Enhanced primitive support - redux

13 views
Skip to first unread message

Rich Hickey

unread,
Jun 25, 2010, 3:04:15 PM6/25/10
to clo...@googlegroups.com
equiv, the revenge of num

The latest revision of primitive support is in the equiv branch. It
takes the approach of num, with no auto-promotion, and bigint
contagion, and adds several things to better support contagion. I
think contagion is the best way to continue to support polymorphic
numeric code, something I consider important.

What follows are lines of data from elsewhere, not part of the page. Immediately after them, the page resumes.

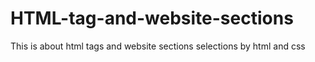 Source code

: # HTML-tag-and-website-sections
This is about html tags and website sections selections by html and css
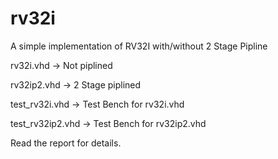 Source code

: # rv32i
A simple implementation of RV32I with/without 2 Stage Pipline

rv32i.vhd -> Not piplined

rv32ip2.vhd -> 2 Stage piplined

test_rv32i.vhd -> Test Bench for rv32i.vhd

test_rv32ip2.vhd -> Test Bench for rv32ip2.vhd

Read the report for details.
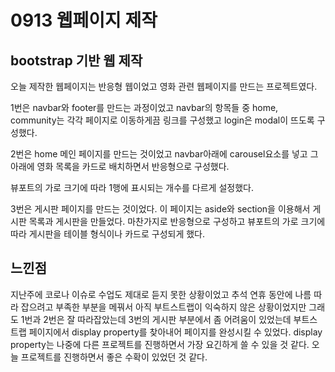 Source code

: # 0913 웹페이지 제작
## bootstrap 기반 웹 제작

오늘 제작한 웹페이지는 반응형 웹이었고 영화 관련 웹페이지를 만드는 프로젝트였다.

1번은 navbar와 footer를 만드는 과정이었고 navbar의 항목들 중 home, community는 각각 페이지로 이동하게끔 링크를 구성했고 login은 modal이 뜨도록 구성했다.


2번은 home 메인 페이지를 만드는 것이었고 navbar아래에 carousel요소를 넣고 그 아래에 영화 목록을 카드로 배치하면서 반응형으로 구성했다.

뷰포트의 가로 크기에 따라 1행에 표시되는 개수를 다르게 설정했다.

3번은 게시판 페이지를 만드는 것이었다.
이 페이지는 aside와 section을 이용해서 게시판 목록과 게시판을 만들었다.
마찬가지로 반응형으로 구성하고 뷰포트의 가로 크기에 따라 게시판을 테이블 형식이나 카드로 구성되게 했다.

## 느낀점
지난주에 코로나 이슈로 수업도 제대로 듣지 못한 상황이었고 추석 연휴 동안에 나름 따라 잡으려고 부족한 부분을 메꿔서 아직 부트스트랩이 익숙하지 않은 상황이었지만 그래도 1번과 2번은 잘 따라잡았는데
3번의 게시판 부분에서 좀 어려움이 있었는데 부트스트랩 페이지에서 display property를 찾아내어 페이지를 완성시킬 수 있었다. display property는 나중에 다른 프로젝트를 진행하면서 가장 요긴하게 쓸 수 있을 것 같다. 오늘 프로젝트를 진행하면서 좋은 수확이 있었던 것 같다. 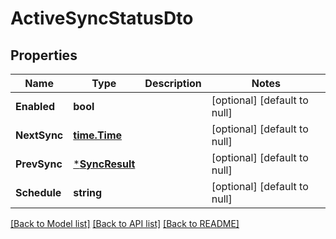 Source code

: # ActiveSyncStatusDto

## Properties
Name | Type | Description | Notes
------------ | ------------- | ------------- | -------------
**Enabled** | **bool** |  | [optional] [default to null]
**NextSync** | [**time.Time**](time.Time.md) |  | [optional] [default to null]
**PrevSync** | [***SyncResult**](SyncResult.md) |  | [optional] [default to null]
**Schedule** | **string** |  | [optional] [default to null]

[[Back to Model list]](../README.md#documentation-for-models) [[Back to API list]](../README.md#documentation-for-api-endpoints) [[Back to README]](../README.md)


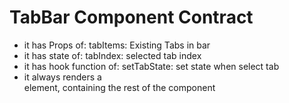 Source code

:# TabBar Component Contract

* it has Props of:
	tabItems: Existing Tabs in bar
* it has state of:
  tabIndex: selected tab index
* it has hook function of:
  setTabState: set state when select tab
* it always renders a <div> element, containing the rest of the component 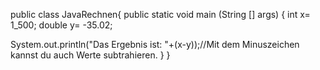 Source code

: public class JavaRechnen{
public static void main (String [] args) {
int x= 1_500;
double y= -35.02;


System.out.println("Das Ergebnis ist: "+(x-y));//Mit dem Minuszeichen kannst du auch Werte subtrahieren.
}
}
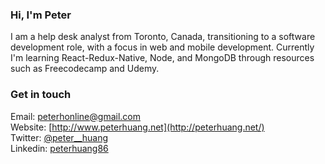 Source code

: ####

### Hi, I'm Peter

I am a help desk analyst from Toronto, Canada, transitioning to a software development role, with a focus in web and mobile development. Currently I'm learning React-Redux-Native, Node, and MongoDB through resources such as Freecodecamp and Udemy.

### Get in touch

Email: [peterhonline@gmail.com](mailto:peterhonline@gmail.com)  
Website: [http://www.peterhuang.net](http://peterhuang.net/)  
Twitter: [@peter\_\_huang](https://twitter.com/peter__huang)  
Linkedin: [peterhuang86](https://www.linkedin.com/in/peterhuang86/)

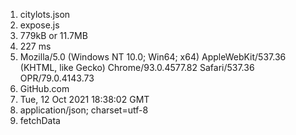 1. citylots.json
2. expose.js
3. 779kB or 11.7MB
4. 227 ms
5. Mozilla/5.0 (Windows NT 10.0; Win64; x64) AppleWebKit/537.36 (KHTML, like Gecko) Chrome/93.0.4577.82 Safari/537.36 OPR/79.0.4143.73
6. GitHub.com
7. Tue, 12 Oct 2021 18:38:02 GMT
8. application/json; charset=utf-8
9. fetchData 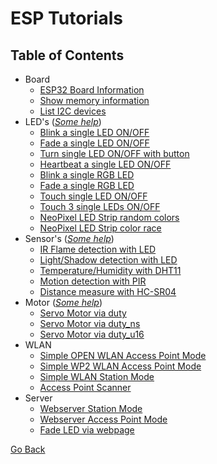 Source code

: # ESP Tutorials

## Table of Contents

- Board
  - [ESP32 Board Information](./BOARD/esp32_info.py)
  - [Show memory information](./BOARD/memory.py)
  - [List I2C devices](./BOARD/i2c_scan.py)
- LED's (_[Some help](./LED/help.md)_)
  - [Blink a single LED ON/OFF](./LED/one_single_led_blink.py)
  - [Fade a single LED ON/OFF](./LED/one_single_led_fade.py)
  - [Turn single LED ON/OFF with button](./LED/one_single_led_btn.py)
  - [Heartbeat a single LED ON/OFF](./LED/one_single_led_heartbeat.py)
  - [Blink a single RGB LED](./LED/one_rgb_led_blink.py)
  - [Fade a single RGB LED](./LED/one_rgb_led_fade.py)
  - [Touch single LED ON/OFF](./LED/one_single_led_touch.py)
  - [Touch 3 single LEDs ON/OFF](./LED/three_single_led_touch.py)
  - [NeoPixel LED Strip random colors](./LED/neopixel_sidelight_strip_simple.py)
  - [NeoPixel LED Strip color race](./LED/neopixel_sidelight_strip_race.py)
- Sensor's (_[Some help](./SENSORS/help.md)_)
  - [IR Flame detection with LED](./SENSORS/ir_flame_detection.py)
  - [Light/Shadow detection with LED](./SENSORS/shadow_detection.py)
  - [Temperature/Humidity with DHT11](./SENSORS/dht11.py)
  - [Motion detection with PIR](./SENSORS/pir.py)
  - [Distance measure with HC-SR04](./SENSORS/hcsr04.py)
- Motor (_[Some help](./MOTOR/help.md)_)
  - [Servo Motor via duty](./MOTOR/servo_duty.py) 
  - [Servo Motor via duty_ns](./MOTOR/servo_duty_ns.py)
  - [Servo Motor via duty_u16](./MOTOR/servo_duty_u16.py)
- WLAN
  - [Simple OPEN WLAN Access Point Mode](./WiFi/wlan_access_point_mode_open.py)
  - [Simple WP2 WLAN Access Point Mode](./WiFi/wlan_access_point_mode_wp2.py)
  - [Simple WLAN Station Mode](./WiFi/wlan_station_mode.py)
  - [Access Point Scanner](./WiFi/access_point_scan.py)
- Server
  - [Webserver Station Mode](./SERVER/webserver_station_mode.py)
  - [Webserver Access Point Mode](./SERVER/ap_time_info.py)
  - [Fade LED via webpage](./SERVER/fade_led_on_off.py)

[Go Back](https://github.com/Lupin3000/ESP)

Contagion has several issues. First and foremost, it means that it it
will be possible for 42 and 42N to be produced in the course of normal
operations, so strict type-specific equality is not a good match. The
equiv branch brings back equivalence-based =, with a slightly tighter
notion of =, supporting only similar categories of numbers, so (= 42
42.0) => false, but (= 42 42N) => true. == is still available.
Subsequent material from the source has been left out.